§ **Your assignment**
Could the data below be retyped exactly, without its pictures?

* * *

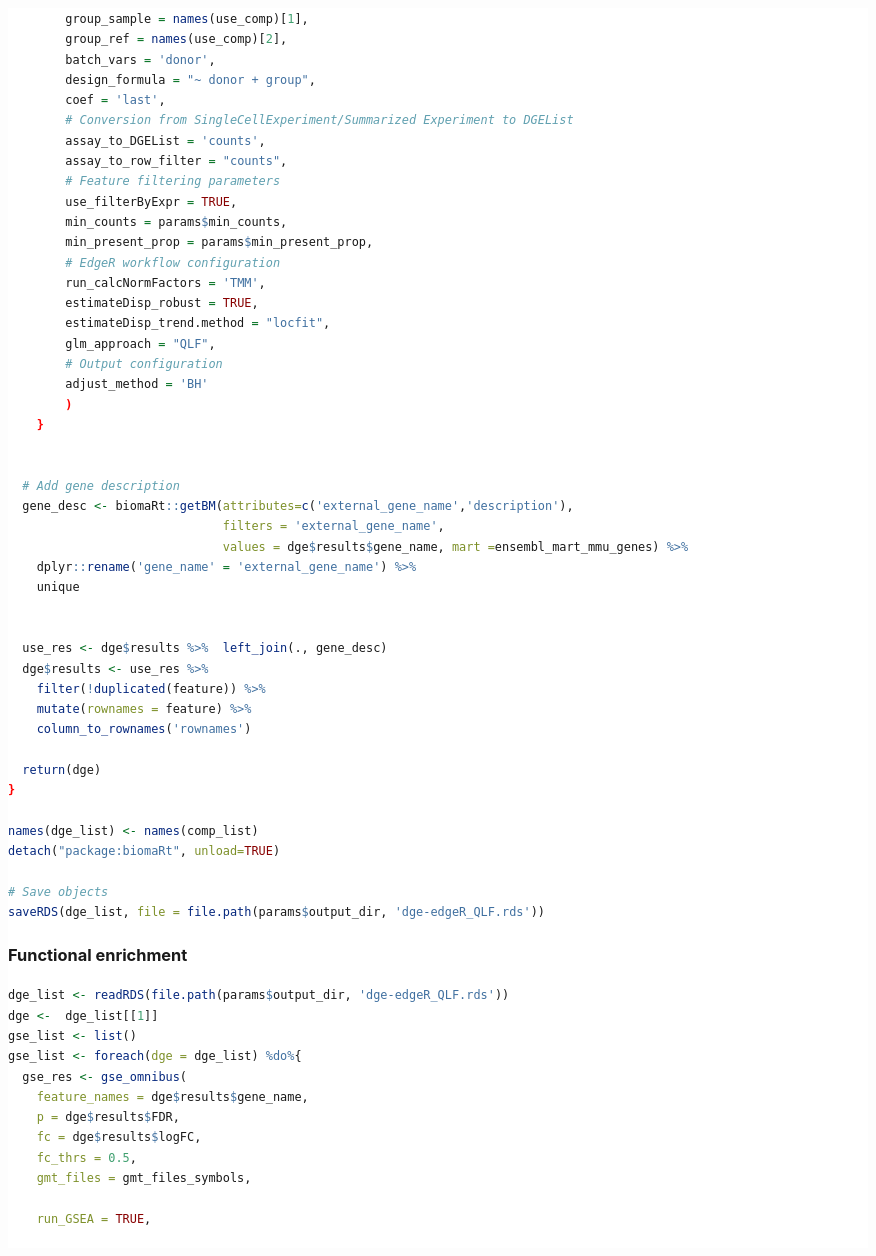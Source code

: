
 ``` r
        group_sample = names(use_comp)[1],
        group_ref = names(use_comp)[2],
        batch_vars = 'donor',
        design_formula = "~ donor + group",
        coef = 'last',
        # Conversion from SingleCellExperiment/Summarized Experiment to DGEList
        assay_to_DGEList = 'counts',
        assay_to_row_filter = "counts",
        # Feature filtering parameters
        use_filterByExpr = TRUE,
        min_counts = params$min_counts,
        min_present_prop = params$min_present_prop,
        # EdgeR workflow configuration
        run_calcNormFactors = 'TMM',
        estimateDisp_robust = TRUE,
        estimateDisp_trend.method = "locfit",
        glm_approach = "QLF",
        # Output configuration
        adjust_method = 'BH'
        )
    }
  
  
  # Add gene description
  gene_desc <- biomaRt::getBM(attributes=c('external_gene_name','description'),
                              filters = 'external_gene_name',
                              values = dge$results$gene_name, mart =ensembl_mart_mmu_genes) %>%
    dplyr::rename('gene_name' = 'external_gene_name') %>%
    unique
  
  
  use_res <- dge$results %>%  left_join(., gene_desc)
  dge$results <- use_res %>% 
    filter(!duplicated(feature)) %>% 
    mutate(rownames = feature) %>% 
    column_to_rownames('rownames')
  
  return(dge)
}

names(dge_list) <- names(comp_list)
detach("package:biomaRt", unload=TRUE)

# Save objects
saveRDS(dge_list, file = file.path(params$output_dir, 'dge-edgeR_QLF.rds'))
```

### Functional enrichment

``` r
dge_list <- readRDS(file.path(params$output_dir, 'dge-edgeR_QLF.rds'))
dge <-  dge_list[[1]]
gse_list <- list()
gse_list <- foreach(dge = dge_list) %do%{
  gse_res <- gse_omnibus(
    feature_names = dge$results$gene_name,
    p = dge$results$FDR,
    fc = dge$results$logFC,
    fc_thrs = 0.5,
    gmt_files = gmt_files_symbols,
    
    run_GSEA = TRUE,
    
```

* * *

§ **Exercise solution**
Source code

:
 ``` r
        group_sample = names(use_comp)[1],
        group_ref = names(use_comp)[2],
        batch_vars = 'donor',
        design_formula = "~ donor + group",
        coef = 'last',
        # Conversion from SingleCellExperiment/Summarized Experiment to DGEList
        assay_to_DGEList = 'counts',
        assay_to_row_filter = "counts",
        # Feature filtering parameters
        use_filterByExpr = TRUE,
        min_counts = params$min_counts,
        min_present_prop = params$min_present_prop,
        # EdgeR workflow configuration
        run_calcNormFactors = 'TMM',
        estimateDisp_robust = TRUE,
        estimateDisp_trend.method = "locfit",
        glm_approach = "QLF",
        # Output configuration
        adjust_method = 'BH'
        )
    }
  
  
  # Add gene description
  gene_desc <- biomaRt::getBM(attributes=c('external_gene_name','description'),
                              filters = 'external_gene_name',
                              values = dge$results$gene_name, mart =ensembl_mart_mmu_genes) %>%
    dplyr::rename('gene_name' = 'external_gene_name') %>%
    unique
  
  
  use_res <- dge$results %>%  left_join(., gene_desc)
  dge$results <- use_res %>% 
    filter(!duplicated(feature)) %>% 
    mutate(rownames = feature) %>% 
    column_to_rownames('rownames')
  
  return(dge)
}

names(dge_list) <- names(comp_list)
detach("package:biomaRt", unload=TRUE)

# Save objects
saveRDS(dge_list, file = file.path(params$output_dir, 'dge-edgeR_QLF.rds'))
```

### Functional enrichment

``` r
dge_list <- readRDS(file.path(params$output_dir, 'dge-edgeR_QLF.rds'))
dge <-  dge_list[[1]]
gse_list <- list()
gse_list <- foreach(dge = dge_list) %do%{
  gse_res <- gse_omnibus(
    feature_names = dge$results$gene_name,
    p = dge$results$FDR,
    fc = dge$results$logFC,
    fc_thrs = 0.5,
    gmt_files = gmt_files_symbols,
    
    run_GSEA = TRUE,
    
```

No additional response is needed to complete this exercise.